Indexes improve your database's performance by helping SQL locate data without having to look through every row of a table.
How do indexes work?
When you create an index, CockroachDB "indexes" the columns you specify, which creates a copy of the columns and then sorts their values (without sorting the values in the table itself).
After a column is indexed, SQL can easily filter its values using the index instead of scanning each row one-by-one. On large tables, this greatly reduces the number of rows SQL has to use, executing queries exponentially faster.
For example, if you index an INT
column and then filter it WHERE <indexed column> = 10
, SQL can use the index to find values starting at 10 but less than 11. In contrast, without an index, SQL would have to evaluate every row in the table for values equaling 10. This is also known as a "full table scan", and it can be very bad for query performance.
You can also create an index on a subset of rows. This type of index is called a partial index. For more information, see Partial indexes.
To index spatial data, CockroachDB uses spatial indexes. For more information about spatial indexes, see Spatial Indexes.
New in v21.1:
In multi-region deployments, most users should use REGIONAL BY ROW
tables instead of explicit index partitioning. When you add an index to a REGIONAL BY ROW
table, it is automatically partitioned on the crdb_region
column. Explicit index partitioning is not required.
While CockroachDB process an ADD REGION
or DROP REGION
statement on a particular database, creating or modifying an index will throw an error. Similarly, all ADD REGION
and DROP REGION
statements will be blocked while an index is being modified on a REGIONAL BY ROW
table within the same database.
Creation
Each table automatically has an index created called primary
, which indexes either its primary key or—if there is no primary key—a unique value for each row known as rowid
. We recommend always defining a primary key because the index it creates provides much better performance than letting CockroachDB use rowid
.
The primary
index helps filter a table's primary key but doesn't help SQL find values in any other columns. However, you can use secondary indexes to improve the performance of queries using columns not in a table's primary key. You can create them:
- At the same time as the table with the
INDEX
clause ofCREATE TABLE
. In addition to explicitly defined indexes, CockroachDB automatically creates secondary indexes for columns with theUNIQUE
constraint. - For existing tables with
CREATE INDEX
. - By applying the
UNIQUE
constraint to columns withALTER TABLE
, which automatically creates an index of the constrained columns.

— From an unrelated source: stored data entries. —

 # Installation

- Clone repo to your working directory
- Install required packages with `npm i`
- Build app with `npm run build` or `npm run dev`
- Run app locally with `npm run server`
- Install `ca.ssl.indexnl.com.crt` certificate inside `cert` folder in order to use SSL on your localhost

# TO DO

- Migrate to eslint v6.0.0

To create the most useful secondary indexes, you should also check out our best practices.
Selection
Because each query can use only a single index, CockroachDB selects the index it calculates will scan the fewest rows (i.e., the fastest). For more detail, check out our blog post Index Selection in CockroachDB, which will show you how to use the EXPLAIN
statement for your query to see which index is being used.
To override CockroachDB's index selection, you can also force queries to use a specific index (also known as "index hinting"). Index hinting is supported for SELECT
, DELETE
, and UPDATE
statements.
Storage
CockroachDB stores indexes directly in your key-value store. You can find more information in our blog post Mapping Table Data to Key-Value Storage.
Locking
Tables are not locked during index creation thanks to CockroachDB's schema change procedure.
Performance
Indexes create a trade-off: they greatly improve the speed of queries, but may slightly slow down writes to an affected column (because new values have to be written for both the table and the index).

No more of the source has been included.